The first embodiment is as follows: as shown in fig. 11 and 12 of the specification, when the oblique rod 200 is erected on the cable 100 from the left side, an external force is applied to the cable 100 to generate a shock, the cable 100 is pressed in the right-down direction, at this time, when the protection block 20 is rotated to a horizontal state, the cable 100 slides along the oblique protection plate 22 and finally falls into the cable protection groove 21, and the oblique rod 200 is pushed away by the protection block 20 so that the cable 100 cannot be damaged by the external force any more.

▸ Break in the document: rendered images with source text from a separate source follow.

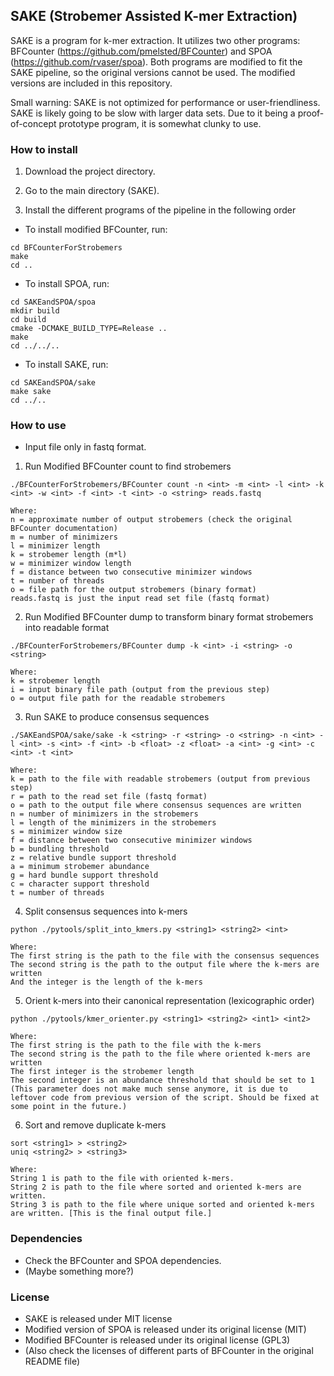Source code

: ## SAKE (Strobemer Assisted K-mer Extraction)

SAKE is a program for k-mer extraction. It utilizes two other programs: BFCounter (https://github.com/pmelsted/BFCounter) and SPOA (https://github.com/rvaser/spoa). Both programs are modified to fit the SAKE pipeline, so the original versions cannot be used. The modified versions are included in this repository. 

Small warning: SAKE is not optimized for performance or user-friendliness. SAKE is likely going to be slow with larger data sets. Due to it being a proof-of-concept prototype program, it is somewhat clunky to use.  


### How to install

1. Download the project directory.

2. Go to the main directory (SAKE).

3. Install the different programs of the pipeline in the following order
 
* To install modified BFCounter, run:

```
cd BFCounterForStrobemers
make
cd ..
```

* To install SPOA, run:

```
cd SAKEandSPOA/spoa
mkdir build
cd build
cmake -DCMAKE_BUILD_TYPE=Release ..
make
cd ../../..
```

* To install SAKE, run:

```
cd SAKEandSPOA/sake
make sake
cd ../..
```
### How to use

* Input file only in fastq format.

1. Run Modified BFCounter count to find strobemers

```
./BFCounterForStrobemers/BFCounter count -n <int> -m <int> -l <int> -k <int> -w <int> -f <int> -t <int> -o <string> reads.fastq

Where:
n = approximate number of output strobemers (check the original BFCounter documentation)
m = number of minimizers
l = minimizer length
k = strobemer length (m*l)
w = minimizer window length
f = distance between two consecutive minimizer windows
t = number of threads
o = file path for the output strobemers (binary format)
reads.fastq is just the input read set file (fastq format)
```


2. Run Modified BFCounter dump to transform binary format strobemers into readable format
```
./BFCounterForStrobemers/BFCounter dump -k <int> -i <string> -o <string>

Where:
k = strobemer length
i = input binary file path (output from the previous step)
o = output file path for the readable strobemers
```

3. Run SAKE to produce consensus sequences
```
./SAKEandSPOA/sake/sake -k <string> -r <string> -o <string> -n <int> -l <int> -s <int> -f <int> -b <float> -z <float> -a <int> -g <int> -c <int> -t <int>

Where:
k = path to the file with readable strobemers (output from previous step)
r = path to the read set file (fastq format)
o = path to the output file where consensus sequences are written
n = number of minimizers in the strobemers
l = length of the minimizers in the strobemers
s = minimizer window size
f = distance between two consecutive minimizer windows
b = bundling threshold
z = relative bundle support threshold
a = minimum strobemer abundance
g = hard bundle support threshold
c = character support threshold
t = number of threads

```

4. Split consensus sequences into k-mers

```
python ./pytools/split_into_kmers.py <string1> <string2> <int>

Where:
The first string is the path to the file with the consensus sequences
The second string is the path to the output file where the k-mers are written
And the integer is the length of the k-mers
```

5. Orient k-mers into their canonical representation (lexicographic order)
```
python ./pytools/kmer_orienter.py <string1> <string2> <int1> <int2>

Where:
The first string is the path to the file with the k-mers
The second string is the path to the file where oriented k-mers are written
The first integer is the strobemer length
The second integer is an abundance threshold that should be set to 1 (This parameter does not make much sense anymore, it is due to leftover code from previous version of the script. Should be fixed at some point in the future.)

```

6. Sort and remove duplicate k-mers
```
sort <string1> > <string2> 
uniq <string2> > <string3>

Where:
String 1 is path to the file with oriented k-mers.
String 2 is path to the file where sorted and oriented k-mers are written.
String 3 is path to the file where unique sorted and oriented k-mers are written. [This is the final output file.]

```


### Dependencies

* Check the BFCounter and SPOA dependencies.
* (Maybe something more?)

### License
* SAKE is released under MIT license 
* Modified version of SPOA is released under its original license (MIT)
* Modified BFCounter is released under its original license (GPL3)
* (Also check the licenses of different parts of BFCounter in the original README file)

Example two: as shown in fig. 13 and 14 of the specification, when the vertical access rod 300 falls from above and is placed on the cable 100, an external force is applied to the cable 100 to generate vertical vibration, the cable 100 is pressed downward, and at this time, when the protection block 20 is started to rotate to a horizontal state, the cable 100 directly falls into the cable protection groove 21, and the vertical access rod 300 is pushed upward by the protection block 20 and cannot be damaged by the external force any more on the cable 100.
Although embodiments of the present invention have been shown and described, it will be appreciated by those skilled in the art that changes, modifications, substitutions and alterations can be made in these embodiments without departing from the principles and spirit of the invention, the scope of which is defined in the appended claims and their equivalents.